### Exercise directions
Using the records below, find how many lines hold the word "dirty" and reply with only that number.

(Stored items)
▬▬▬▬▬▬
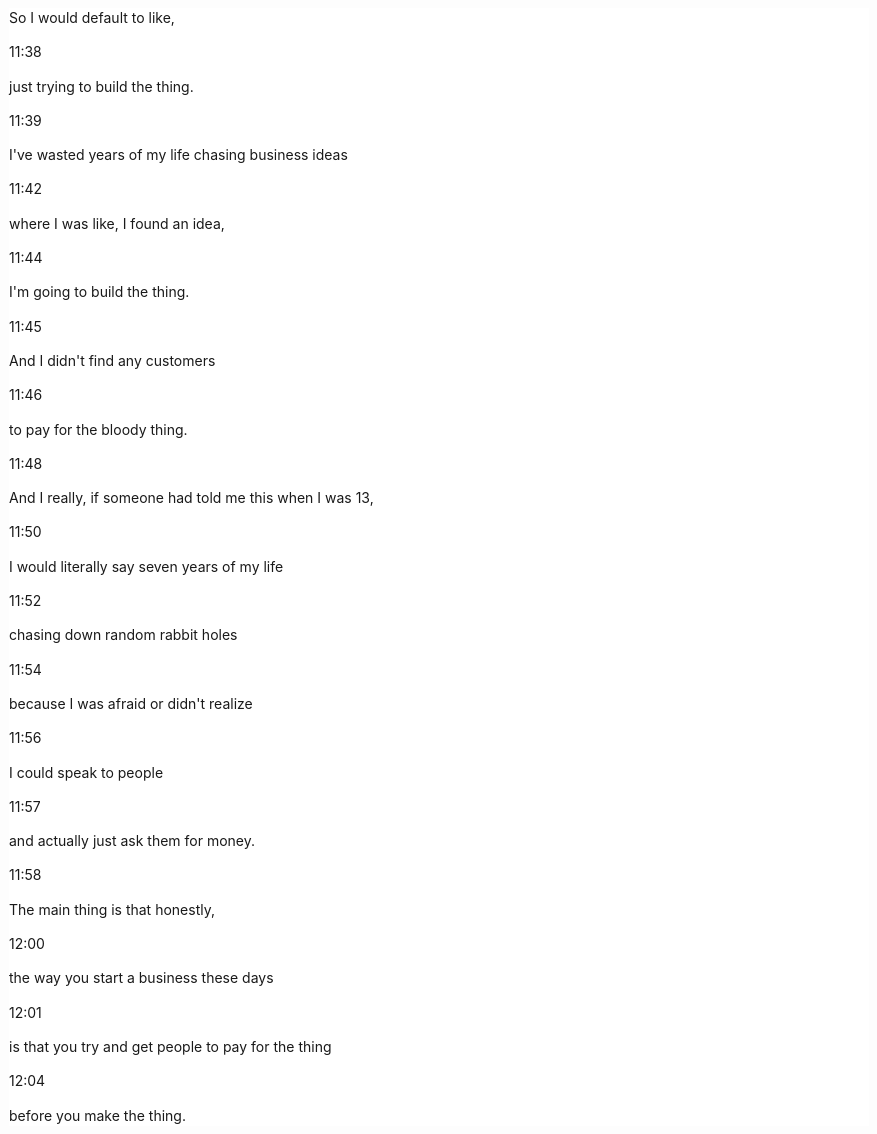 So I would default to like,

11:38

just trying to build the thing.

11:39

I've wasted years of my life chasing business ideas

11:42

where I was like, I found an idea,

11:44

I'm going to build the thing.

11:45

And I didn't find any customers

11:46

to pay for the bloody thing.

11:48

And I really, if someone had told me this when I was 13,

11:50

I would literally say seven years of my life

11:52

chasing down random rabbit holes

11:54

because I was afraid or didn't realize

11:56

I could speak to people

11:57

and actually just ask them for money.

11:58

The main thing is that honestly,

12:00

the way you start a business these days

12:01

is that you try and get people to pay for the thing

12:04

before you make the thing.
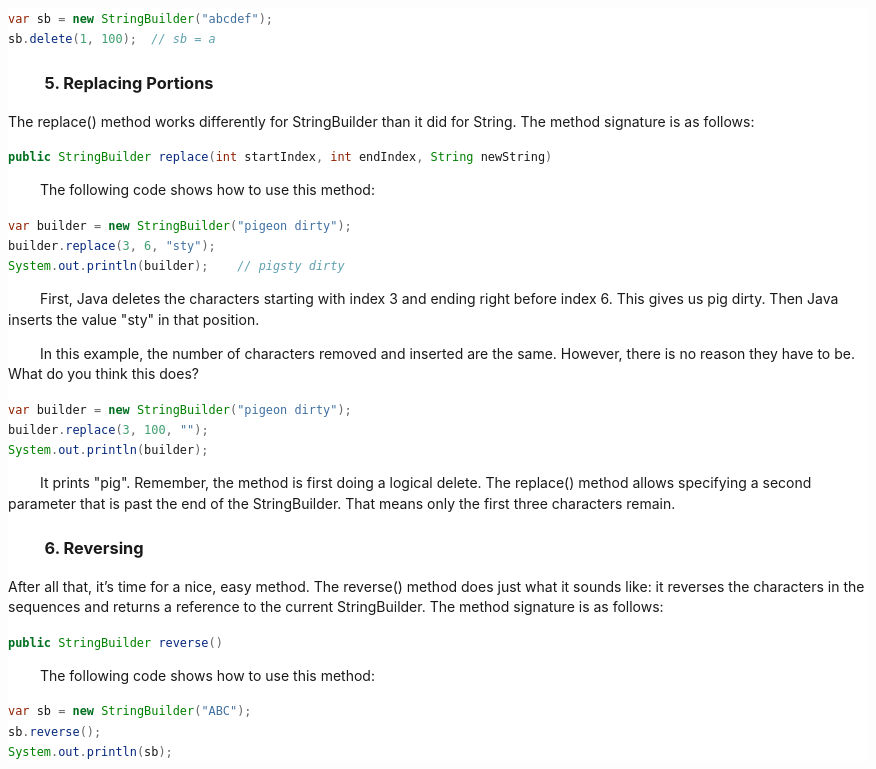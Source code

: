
 ```java
var sb = new StringBuilder("abcdef");
sb.delete(1, 100);  // sb = a
```

### &emsp;&emsp; 5. Replacing Portions

The replace() method works differently for StringBuilder than it did for String. The method signature is as follows:

```java
public StringBuilder replace(int startIndex, int endIndex, String newString)
```

&emsp;&emsp;
The following code shows how to use this method:

```java
var builder = new StringBuilder("pigeon dirty");
builder.replace(3, 6, "sty");
System.out.println(builder);    // pigsty dirty
```

&emsp;&emsp;
First, Java deletes the characters starting with index 3 and ending right before index 6.
This gives us pig dirty. Then Java inserts the value "sty" in that position.

&emsp;&emsp;
In this example, the number of characters removed and inserted are the same. However,
there is no reason they have to be. What do you think this does?

```java
var builder = new StringBuilder("pigeon dirty");
builder.replace(3, 100, "");
System.out.println(builder);
```

&emsp;&emsp;
It prints "pig". Remember, the method is first doing a logical delete. The replace()
method allows specifying a second parameter that is past the end of the StringBuilder.
That means only the first three characters remain.

### &emsp;&emsp; 6. Reversing
After all that, it’s time for a nice, easy method. The reverse() method does just what it
sounds like: it reverses the characters in the sequences and returns a reference to the current
StringBuilder. The method signature is as follows:

```java
public StringBuilder reverse()
```

&emsp;&emsp;
The following code shows how to use this method:

```java
var sb = new StringBuilder("ABC");
sb.reverse();
System.out.println(sb);
```

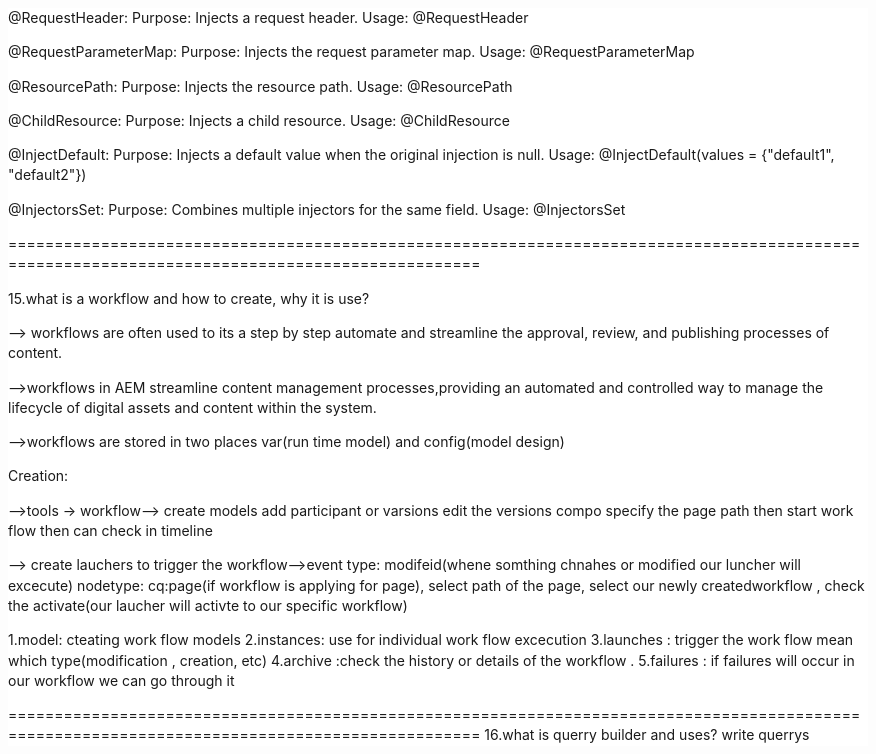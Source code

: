 @RequestHeader:
Purpose: Injects a request header.
Usage: @RequestHeader

@RequestParameterMap:
Purpose: Injects the request parameter map.
Usage: @RequestParameterMap

@ResourcePath:
Purpose: Injects the resource path.
Usage: @ResourcePath

@ChildResource:
Purpose: Injects a child resource.
Usage: @ChildResource

@InjectDefault:
Purpose: Injects a default value when the original injection is null.
Usage: @InjectDefault(values = {"default1", "default2"})

@InjectorsSet:
Purpose: Combines multiple injectors for the same field.
Usage: @InjectorsSet


===============================================================================================================================================

15.what is a workflow and how to create, why it is use?

--> workflows are often used to its a step by step automate and streamline the approval, review, and publishing processes of content.

-->workflows in AEM streamline content management processes,providing an automated and 
   controlled way to manage the lifecycle of digital assets and content within the system.

-->workflows are stored in two places var(run time model) and config(model design)

Creation: 

-->tools -> workflow--> create models add participant or varsions edit the versions compo specify the page path then start work flow then can check in timeline 

--> create lauchers to trigger the workflow-->event type: modifeid(whene somthing chnahes or modified our luncher will excecute)
	nodetype: cq:page(if workflow is applying for page), select path of the page, select our newly createdworkflow ,
	 check the activate(our laucher will activte to our specific workflow)

1.model: cteating work flow models
2.instances: use for individual work flow excecution
3.launches : trigger the work flow mean which type(modification , creation, etc)
4.archive :check the history or details of the workflow .
5.failures : if failures will occur in our workflow we can go through it


===============================================================================================================================================
16.what is querry builder and uses? write querrys
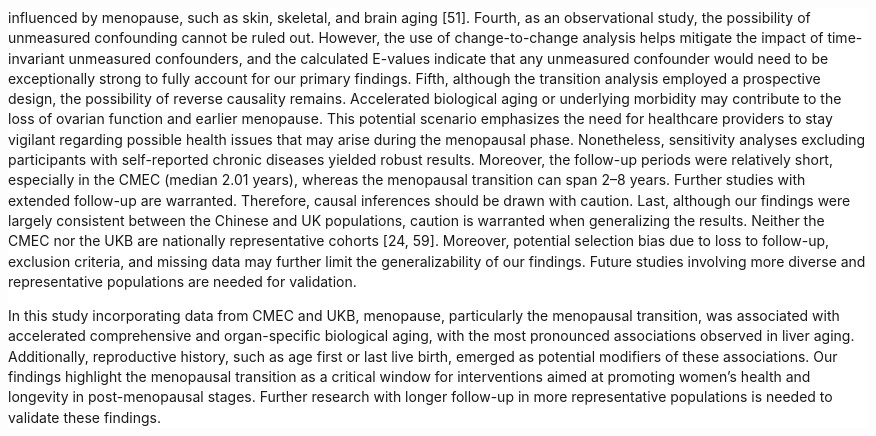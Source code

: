 influenced by menopause, such as skin, skeletal, and brain aging [<xref ref-type="bibr" rid="CR51">51</xref>]. Fourth, as an observational study, the possibility of unmeasured confounding cannot be ruled out. However, the use of change-to-change analysis helps mitigate the impact of time-invariant unmeasured confounders, and the calculated <italic>E</italic>-values indicate that any unmeasured confounder would need to be exceptionally strong to fully account for our primary findings. Fifth, although the transition analysis employed a prospective design, the possibility of reverse causality remains. Accelerated biological aging or underlying morbidity may contribute to the loss of ovarian function and earlier menopause. This potential scenario emphasizes the need for healthcare providers to stay vigilant regarding possible health issues that may arise during the menopausal phase. Nonetheless, sensitivity analyses excluding participants with self-reported chronic diseases yielded robust results. Moreover, the follow-up periods were relatively short, especially in the CMEC (median 2.01 years), whereas the menopausal transition can span 2&#x02013;8 years. Further studies with extended follow-up are warranted. Therefore, causal inferences should be drawn with caution. Last, although our findings were largely consistent between the Chinese and UK populations, caution is warranted when generalizing the results. Neither the CMEC nor the UKB are nationally representative cohorts [<xref ref-type="bibr" rid="CR24">24</xref>, <xref ref-type="bibr" rid="CR59">59</xref>]. Moreover, potential selection bias due to loss to follow-up, exclusion criteria, and missing data may further limit the generalizability of our findings. Future studies involving more diverse and representative populations are needed for validation.</p></sec></sec><sec id="Sec27"><title>Conclusions</title><p id="Par84">In this study incorporating data from CMEC and UKB, menopause, particularly the menopausal transition, was associated with accelerated comprehensive and organ-specific biological aging, with the most pronounced associations observed in liver aging. Additionally, reproductive history, such as age first or last live birth, emerged as potential modifiers of these associations. Our findings highlight the menopausal transition as a critical window for interventions aimed at promoting women&#x02019;s health and longevity in post-menopausal stages. Further research with longer follow-up in more representative populations is needed to validate these findings.</p></sec><sec id="Sec28" sec-type="supplementary-material"><title>Supplementary Information</title><p>
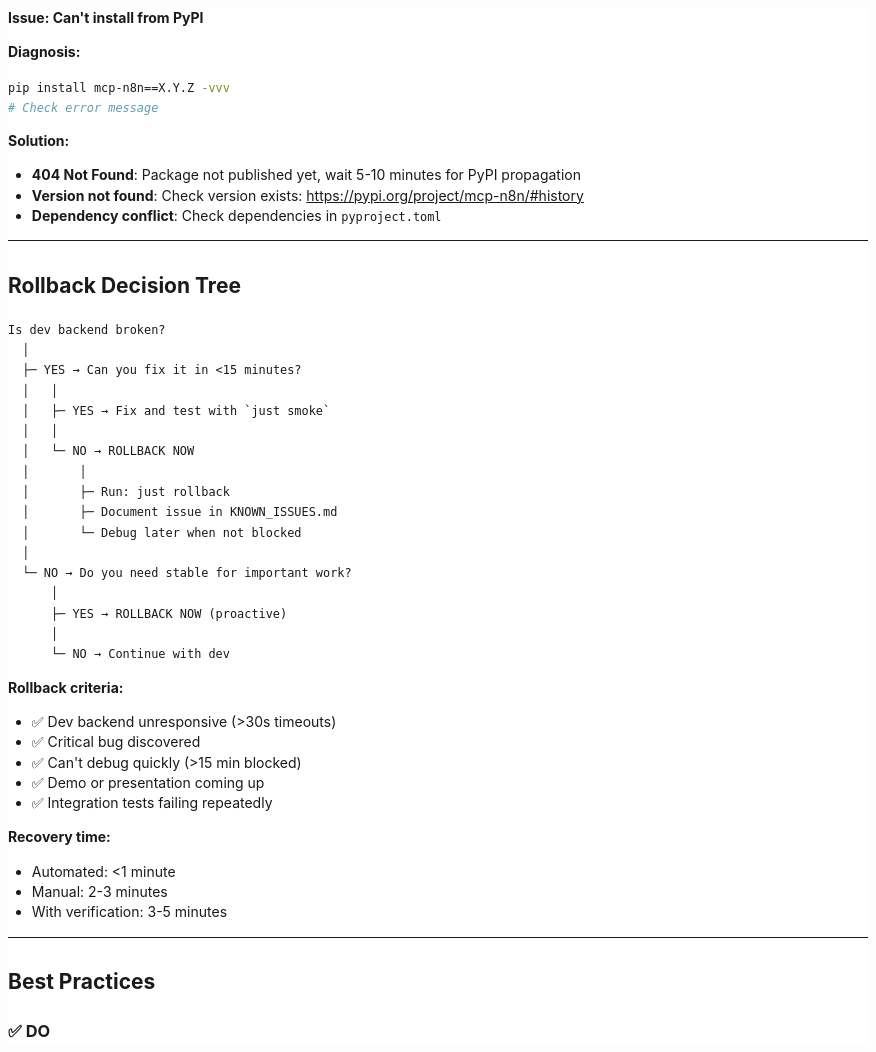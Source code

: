 **Issue: Can't install from PyPI**

**Diagnosis:**
```bash
pip install mcp-n8n==X.Y.Z -vvv
# Check error message
```

**Solution:**
- **404 Not Found**: Package not published yet, wait 5-10 minutes for PyPI propagation
- **Version not found**: Check version exists: https://pypi.org/project/mcp-n8n/#history
- **Dependency conflict**: Check dependencies in `pyproject.toml`

---

## Rollback Decision Tree

```
Is dev backend broken?
  │
  ├─ YES → Can you fix it in <15 minutes?
  │   │
  │   ├─ YES → Fix and test with `just smoke`
  │   │
  │   └─ NO → ROLLBACK NOW
  │       │
  │       ├─ Run: just rollback
  │       ├─ Document issue in KNOWN_ISSUES.md
  │       └─ Debug later when not blocked
  │
  └─ NO → Do you need stable for important work?
      │
      ├─ YES → ROLLBACK NOW (proactive)
      │
      └─ NO → Continue with dev
```

**Rollback criteria:**
- ✅ Dev backend unresponsive (>30s timeouts)
- ✅ Critical bug discovered
- ✅ Can't debug quickly (>15 min blocked)
- ✅ Demo or presentation coming up
- ✅ Integration tests failing repeatedly

**Recovery time:**
- Automated: <1 minute
- Manual: 2-3 minutes
- With verification: 3-5 minutes

---

## Best Practices

### ✅ DO
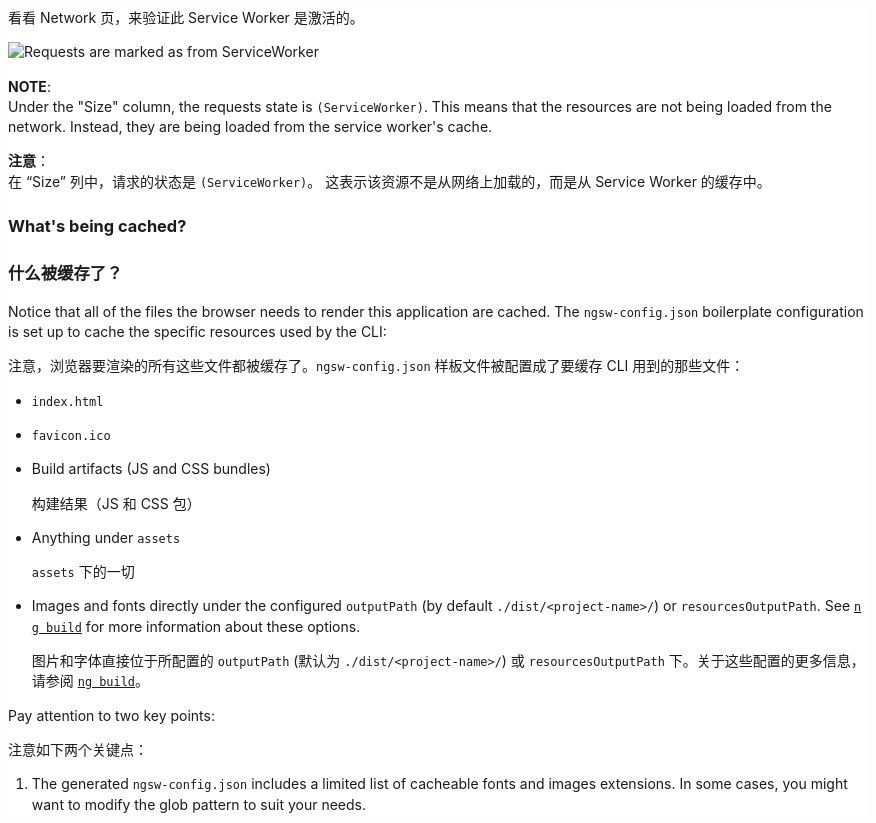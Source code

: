 看看 Network 页，来验证此 Service Worker 是激活的。

<div class="lightbox">

<img alt="Requests are marked as from ServiceWorker" src="generated/images/guide/service-worker/sw-active.png">

</div>

<div class="alert is-helpful">

**NOTE**: <br />
Under the "Size" column, the requests state is `(ServiceWorker)`.
This means that the resources are not being loaded from the network.
Instead, they are being loaded from the service worker's cache.

**注意**：<br />
在 “Size” 列中，请求的状态是 `(ServiceWorker)`。
这表示该资源不是从网络上加载的，而是从 Service Worker 的缓存中。

</div>

### What's being cached?

### 什么被缓存了？

Notice that all of the files the browser needs to render this application are cached.
The `ngsw-config.json` boilerplate configuration is set up to cache the specific resources used by the CLI:

注意，浏览器要渲染的所有这些文件都被缓存了。`ngsw-config.json` 样板文件被配置成了要缓存 CLI 用到的那些文件：

* `index.html`

* `favicon.ico`

* Build artifacts (JS and CSS bundles)

  构建结果（JS 和 CSS 包）

* Anything under `assets`

  `assets` 下的一切

* Images and fonts directly under the configured `outputPath` (by default `./dist/<project-name>/`) or `resourcesOutputPath`.
  See [`ng build`](cli/build) for more information about these options.

  图片和字体直接位于所配置的 `outputPath` (默认为 `./dist/<project-name>/`) 或 `resourcesOutputPath` 下。关于这些配置的更多信息，请参阅 [`ng build`](cli/build)。

<div class="alert is-important">

Pay attention to two key points:

注意如下两个关键点：

1. The generated `ngsw-config.json` includes a limited list of cacheable fonts and images extensions.
   In some cases, you might want to modify the glob pattern to suit your needs.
▬▬▬▬▬▬
### Completed exercise
4